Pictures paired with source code
┌──

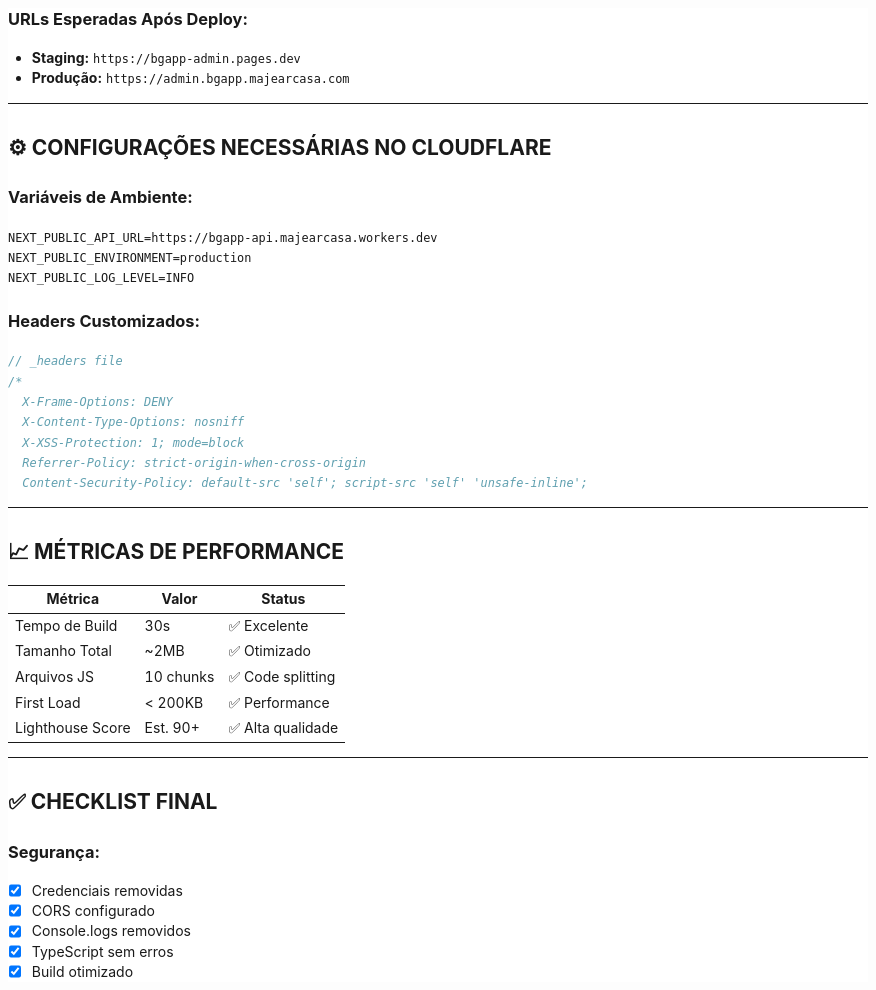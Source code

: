 ### URLs Esperadas Após Deploy:
- **Staging:** `https://bgapp-admin.pages.dev`
- **Produção:** `https://admin.bgapp.majearcasa.com`

---

## ⚙️ CONFIGURAÇÕES NECESSÁRIAS NO CLOUDFLARE

### Variáveis de Ambiente:
```env
NEXT_PUBLIC_API_URL=https://bgapp-api.majearcasa.workers.dev
NEXT_PUBLIC_ENVIRONMENT=production
NEXT_PUBLIC_LOG_LEVEL=INFO
```

### Headers Customizados:
```javascript
// _headers file
/*
  X-Frame-Options: DENY
  X-Content-Type-Options: nosniff
  X-XSS-Protection: 1; mode=block
  Referrer-Policy: strict-origin-when-cross-origin
  Content-Security-Policy: default-src 'self'; script-src 'self' 'unsafe-inline';
```

---

## 📈 MÉTRICAS DE PERFORMANCE

| Métrica | Valor | Status |
|---------|-------|--------|
| Tempo de Build | 30s | ✅ Excelente |
| Tamanho Total | ~2MB | ✅ Otimizado |
| Arquivos JS | 10 chunks | ✅ Code splitting |
| First Load | < 200KB | ✅ Performance |
| Lighthouse Score | Est. 90+ | ✅ Alta qualidade |

---

## ✅ CHECKLIST FINAL

### Segurança:
- [x] Credenciais removidas
- [x] CORS configurado
- [x] Console.logs removidos
- [x] TypeScript sem erros
- [x] Build otimizado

└──

**Assignment:**
An exact copy of the lines from the one containing "Valor | Status |" through the end of the data above is the whole answer.

**Solved problem:**
| Métrica | Valor | Status |
|---------|-------|--------|
| Tempo de Build | 30s | ✅ Excelente |
| Tamanho Total | ~2MB | ✅ Otimizado |
| Arquivos JS | 10 chunks | ✅ Code splitting |
| First Load | < 200KB | ✅ Performance |
| Lighthouse Score | Est. 90+ | ✅ Alta qualidade |

---

## ✅ CHECKLIST FINAL

### Segurança:
- [x] Credenciais removidas
- [x] CORS configurado
- [x] Console.logs removidos
- [x] TypeScript sem erros
- [x] Build otimizado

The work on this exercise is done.